Zahir, a leprosy patient, not yet sixteen years old, had many deformities. Not only had he lost his eyebrows, his nose was completely destroyed; only two holes appeared in the middle of his face. His mouth was contorted, and a hole in his palate created a speech defect which made understanding what he said difficult. He always wore a turban, its end pulled tightly across his face to hide his nose and mouth. When eating, he sat as far away from others as possible and, if strangers were present, he didn’t eat at all. His hands and feet were also deformed, the fingers and toes foreshortened. He was staying in the clinic until Jon arrived then we would him with us to Pakistan for reconstructive surgery.
Finally he plucked up the courage to ask if I would give him lessons. After Bashir and Khadeem’s class was over I spent another half hour with Zahir, who proved to be a willing pupil and quick learner. He had already absorbed words and phrases through listening to the boys, and before long had almost caught up with Khadeem.
In the evenings, after dinner and lessons were over, we often played cards. This helped to round out my vocabulary, which still leaned heavily towards things medical, though not my card playing skills. I frequently felt moved to apologise profusely to whoever had been unlucky enough to partner me. The problem was caused only partly by my ineptitude. The biggest problem lay in my inability to cheat. The others, Aziz and Ibrahim in particular, gave the most obvious signals to each other, indicating which suit to play, or that they had just played their last trump card. Even when I had learned the various signals – the slamming down with force of a card, the eyebrow scratching and ear tugging – I was quite unable to put them into practise myself, to the utter despair of my partner.
As the weather became ever colder, a heater was installed in my tiny room, reducing even further what little space there had been. The mice, I am sure were as grateful as I, for the warmth. The stove was a frightening contraption with a metal box, divided into two compartments. A tap opened to allow kerosene to drip from the tank to the second box and, to get it going I had to throw a lit match inside to ignite the fuel. Often the match fizzled out before anything happened and the temptation to peer inside before trying again was strong, until Ibrahim warned me people had been severely burned doing the same thing when the kerosene suddenly ignited with a whoosh of flames. By bedtime the room was beautifully warm but, apart from removing my socks I slept fully clothed, thermal underwear included, because within minutes of turning off the heater, a bitter chill invaded the room.

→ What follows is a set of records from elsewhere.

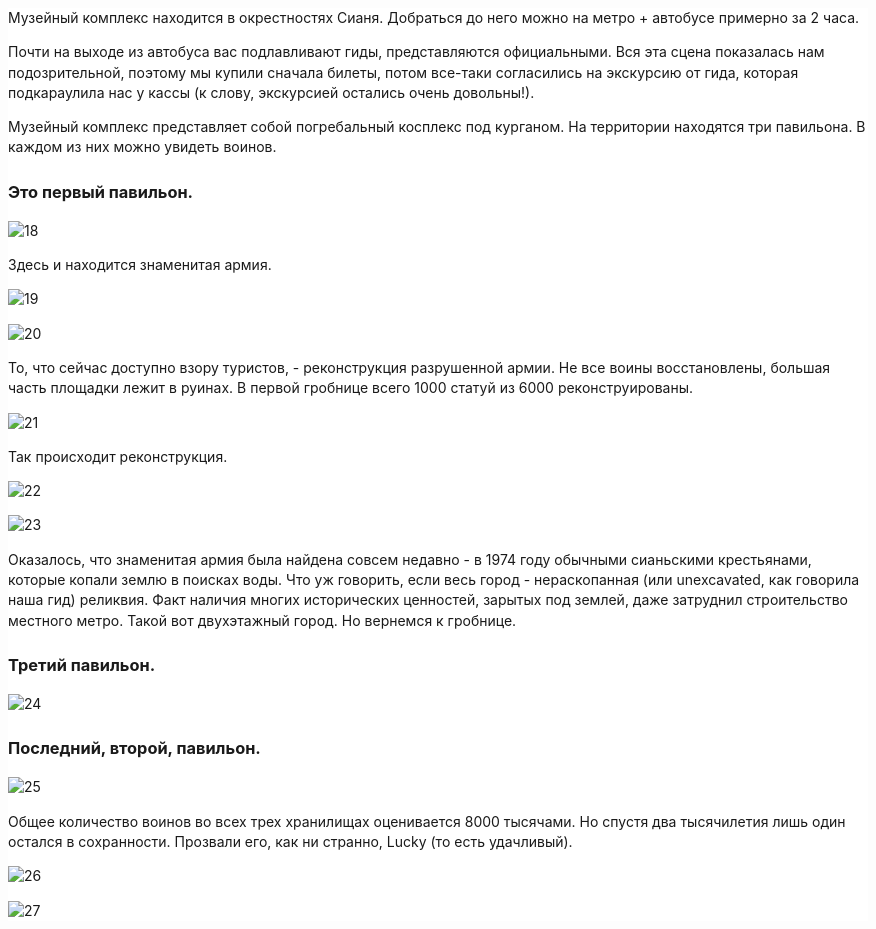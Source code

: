 Музейный комплекс находится в окрестностях Сианя. Добраться до него можно на метро + автобусе примерно за 2 часа.

Почти на выходе из автобуса вас подлавливают гиды, представляются официальными. Вся эта сцена показалась нам подозрительной, поэтому мы купили сначала билеты, потом все-таки согласились на экскурсию от гида, которая подкараулила нас у кассы (к слову, экскурсией остались очень довольны!).

Музейный комплекс представляет собой погребальный косплекс под курганом. На территории находятся три павильона. В каждом из них можно увидеть воинов.

### Это первый павильон.

![18][18]

Здесь и находится знаменитая армия.

![19][19]

![20][20]

То, что сейчас доступно взору туристов, - реконструкция разрушенной армии. Не все воины восстановлены, большая часть площадки лежит в руинах. В первой гробнице всего 1000 статуй из 6000 реконструированы.

![21][21]

Так происходит реконструкция.

![22][22]

![23][23]

Оказалось, что знаменитая армия была найдена совсем недавно - в 1974 году обычными сианьскими крестьянами, которые копали землю в поисках воды. Что уж говорить, если весь город - нераскопанная (или unexcavated, как говорила наша гид) реликвия. Факт наличия многих исторических ценностей, зарытых под землей, даже затруднил строительство местного метро. Такой вот двухэтажный город. Но вернемся к гробнице.

### Третий павильон.

![24][24]

### Последний, второй, павильон.

![25][25]

Общее количество воинов во всех трех хранилищах оценивается 8000 тысячами. Но спустя два тысячилетия лишь один остался в сохранности. Прозвали его, как ни странно, Lucky (то есть удачливый).

![26][26]

![27][27]


[1]: https://storage.yandexcloud.net/yarkivaev-blog/xian/1.jpeg
[2]: https://storage.yandexcloud.net/yarkivaev-blog/xian/2.jpeg
[3]: https://storage.yandexcloud.net/yarkivaev-blog/xian/3.jpeg
[4]: https://storage.yandexcloud.net/yarkivaev-blog/xian/4.jpeg
[5]: https://storage.yandexcloud.net/yarkivaev-blog/xian/5.jpeg
[6]: https://storage.yandexcloud.net/yarkivaev-blog/xian/6.jpeg
[7]: https://storage.yandexcloud.net/yarkivaev-blog/xian/7.jpeg
[8]: https://storage.yandexcloud.net/yarkivaev-blog/xian/8.jpeg
[9]: https://storage.yandexcloud.net/yarkivaev-blog/xian/9.jpeg
[10]: https://storage.yandexcloud.net/yarkivaev-blog/xian/10.jpeg
[11]: https://storage.yandexcloud.net/yarkivaev-blog/xian/11.jpeg
[12]: https://storage.yandexcloud.net/yarkivaev-blog/xian/12.jpeg
[13]: https://storage.yandexcloud.net/yarkivaev-blog/xian/13.jpeg
[14]: https://storage.yandexcloud.net/yarkivaev-blog/xian/14.jpeg
[15]: https://storage.yandexcloud.net/yarkivaev-blog/xian/15.jpeg
[16]: https://storage.yandexcloud.net/yarkivaev-blog/xian/16.jpeg
[17]: https://storage.yandexcloud.net/yarkivaev-blog/xian/17.jpeg
[18]: https://storage.yandexcloud.net/yarkivaev-blog/xian/18.jpeg
[19]: https://storage.yandexcloud.net/yarkivaev-blog/xian/19.jpeg
[20]: https://storage.yandexcloud.net/yarkivaev-blog/xian/20.jpeg
[21]: https://storage.yandexcloud.net/yarkivaev-blog/xian/21.jpeg
[22]: https://storage.yandexcloud.net/yarkivaev-blog/xian/22.jpeg
[23]: https://storage.yandexcloud.net/yarkivaev-blog/xian/23.jpeg
[24]: https://storage.yandexcloud.net/yarkivaev-blog/xian/24.jpeg
[25]: https://storage.yandexcloud.net/yarkivaev-blog/xian/25.jpeg
[26]: https://storage.yandexcloud.net/yarkivaev-blog/xian/26.jpeg
[27]: https://storage.yandexcloud.net/yarkivaev-blog/xian/27.jpeg
[28]: https://storage.yandexcloud.net/yarkivaev-blog/xian/28.jpeg
[29]: https://storage.yandexcloud.net/yarkivaev-blog/xian/29.jpeg
[30]: https://storage.yandexcloud.net/yarkivaev-blog/xian/30.jpeg
[31]: https://storage.yandexcloud.net/yarkivaev-blog/xian/31.jpeg
[32]: https://storage.yandexcloud.net/yarkivaev-blog/xian/32.jpeg
[33]: https://storage.yandexcloud.net/yarkivaev-blog/xian/33.jpeg
[34]: https://storage.yandexcloud.net/yarkivaev-blog/xian/34.jpeg
[35]: https://storage.yandexcloud.net/yarkivaev-blog/xian/35.jpeg
[36]: https://storage.yandexcloud.net/yarkivaev-blog/xian/36.jpeg
[37]: https://storage.yandexcloud.net/yarkivaev-blog/xian/37.jpeg
[38]: https://storage.yandexcloud.net/yarkivaev-blog/xian/38.jpeg
[39]: https://storage.yandexcloud.net/yarkivaev-blog/xian/39.jpeg
[40]: https://storage.yandexcloud.net/yarkivaev-blog/xian/40.jpeg
[41]: https://storage.yandexcloud.net/yarkivaev-blog/xian/41.jpeg
[42]: https://storage.yandexcloud.net/yarkivaev-blog/xian/42.jpeg
[43]: https://storage.yandexcloud.net/yarkivaev-blog/xian/43.jpeg
[44]: https://storage.yandexcloud.net/yarkivaev-blog/xian/44.jpeg
[45]: https://storage.yandexcloud.net/yarkivaev-blog/xian/45.jpeg
[46]: https://storage.yandexcloud.net/yarkivaev-blog/xian/46.jpeg
[47]: https://storage.yandexcloud.net/yarkivaev-blog/xian/47.jpeg
[48]: https://storage.yandexcloud.net/yarkivaev-blog/xian/48.jpeg
[49]: https://storage.yandexcloud.net/yarkivaev-blog/xian/49.jpeg
[50]: https://storage.yandexcloud.net/yarkivaev-blog/xian/50.jpeg
[51]: https://storage.yandexcloud.net/yarkivaev-blog/xian/51.jpeg
[52]: https://storage.yandexcloud.net/yarkivaev-blog/xian/52.jpeg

I began to worry about the snow arriving before Jon did, leaving me stranded in Lal for the winter. I didn’t think I could cope for long with the temperatures. Besides, I was running out of toilet paper, a commodity not stocked in the bazaar. Jon was already several days late and once the snow came I would be well and truly stuck. Ibrahim, Rahimy and the others were quite pleased with this thought, planning all kinds of teaching programmes, convinced they would be speaking fluent English by spring time. They seemed hurt by my lack of enthusiasm about the prospect of five, snowbound months in the clinic.

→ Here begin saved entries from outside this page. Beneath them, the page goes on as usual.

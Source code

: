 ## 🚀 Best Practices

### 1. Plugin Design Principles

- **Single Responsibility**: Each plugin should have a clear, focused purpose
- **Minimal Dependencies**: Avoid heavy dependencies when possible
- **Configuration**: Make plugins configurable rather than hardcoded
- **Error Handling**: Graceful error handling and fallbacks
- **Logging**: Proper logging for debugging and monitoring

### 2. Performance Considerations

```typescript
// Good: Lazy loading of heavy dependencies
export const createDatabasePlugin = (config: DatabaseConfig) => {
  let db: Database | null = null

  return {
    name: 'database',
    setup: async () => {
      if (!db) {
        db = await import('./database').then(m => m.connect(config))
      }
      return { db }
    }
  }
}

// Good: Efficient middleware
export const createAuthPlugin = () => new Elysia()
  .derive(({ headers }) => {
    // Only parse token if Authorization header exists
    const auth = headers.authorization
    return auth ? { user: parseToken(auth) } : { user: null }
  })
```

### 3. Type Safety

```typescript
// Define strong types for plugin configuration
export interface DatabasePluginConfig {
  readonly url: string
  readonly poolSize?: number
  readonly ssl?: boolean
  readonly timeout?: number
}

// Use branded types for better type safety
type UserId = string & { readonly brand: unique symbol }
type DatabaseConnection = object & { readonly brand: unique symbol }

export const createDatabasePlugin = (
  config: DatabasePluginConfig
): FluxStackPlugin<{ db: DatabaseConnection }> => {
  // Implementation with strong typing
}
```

Every night, I’d retire to my room with only the mice for company trying to feel positive and hopeful. Maybe tomorrow, Jon would arrive? Hope isn’t all it’s cracked up to be, especially when it isn’t realised and I’d be disappointed all over again at Jon’s non-arrival by the following afternoon.
I calculated by which date I must leave if I was to reach Bamiyan and find transport south to Jaghoray. If I did not meet Jon en route at least Hussain in Jaghoray would be able to find a way for me to get back to Pakistan. Rahimy was to go to Karachi for a training course so he could accompany me – Ibrahim also offered to come as a guide, as did Aziz. Qurban was horrified to discover half his team was preparing to leave in a week or so, especially as he knew they would be unlikely to return before late spring. I promised I would only take Rahimy.